### Work task
Your reply should be made up of every line in the records below that holds the string "Kotlin".

[Data extracted from a collection]
☆ ☆ ☆ ☆

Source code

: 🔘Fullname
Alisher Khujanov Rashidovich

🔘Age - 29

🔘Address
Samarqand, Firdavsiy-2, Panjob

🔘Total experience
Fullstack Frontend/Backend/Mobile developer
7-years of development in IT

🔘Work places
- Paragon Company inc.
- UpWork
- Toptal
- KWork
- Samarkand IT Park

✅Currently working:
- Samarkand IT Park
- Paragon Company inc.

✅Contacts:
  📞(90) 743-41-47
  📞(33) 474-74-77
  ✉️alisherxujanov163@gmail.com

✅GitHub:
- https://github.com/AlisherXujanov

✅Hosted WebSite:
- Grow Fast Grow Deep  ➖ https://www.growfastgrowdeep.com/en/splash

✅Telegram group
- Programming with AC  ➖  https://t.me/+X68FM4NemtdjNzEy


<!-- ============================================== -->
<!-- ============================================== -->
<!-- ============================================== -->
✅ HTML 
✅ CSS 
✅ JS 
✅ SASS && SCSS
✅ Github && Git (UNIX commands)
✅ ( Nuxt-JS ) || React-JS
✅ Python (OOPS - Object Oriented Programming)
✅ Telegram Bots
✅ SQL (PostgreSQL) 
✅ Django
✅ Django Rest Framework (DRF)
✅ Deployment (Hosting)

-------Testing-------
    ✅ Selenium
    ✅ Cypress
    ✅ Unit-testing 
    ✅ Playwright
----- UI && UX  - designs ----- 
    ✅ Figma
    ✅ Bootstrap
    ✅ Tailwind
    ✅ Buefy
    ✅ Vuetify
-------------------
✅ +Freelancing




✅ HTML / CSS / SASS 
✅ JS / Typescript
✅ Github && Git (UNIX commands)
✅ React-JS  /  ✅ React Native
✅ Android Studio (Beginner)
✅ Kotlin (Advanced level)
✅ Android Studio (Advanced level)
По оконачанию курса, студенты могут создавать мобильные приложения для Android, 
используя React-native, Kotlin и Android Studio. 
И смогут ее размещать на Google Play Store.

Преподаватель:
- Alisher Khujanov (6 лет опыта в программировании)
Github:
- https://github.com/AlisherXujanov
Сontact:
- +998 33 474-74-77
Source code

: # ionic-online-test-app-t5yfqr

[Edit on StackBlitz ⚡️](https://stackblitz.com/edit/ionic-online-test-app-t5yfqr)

☆ ☆ ☆ ☆

### Result below
✅ Kotlin (Advanced level)
используя React-native, Kotlin и Android Studio. 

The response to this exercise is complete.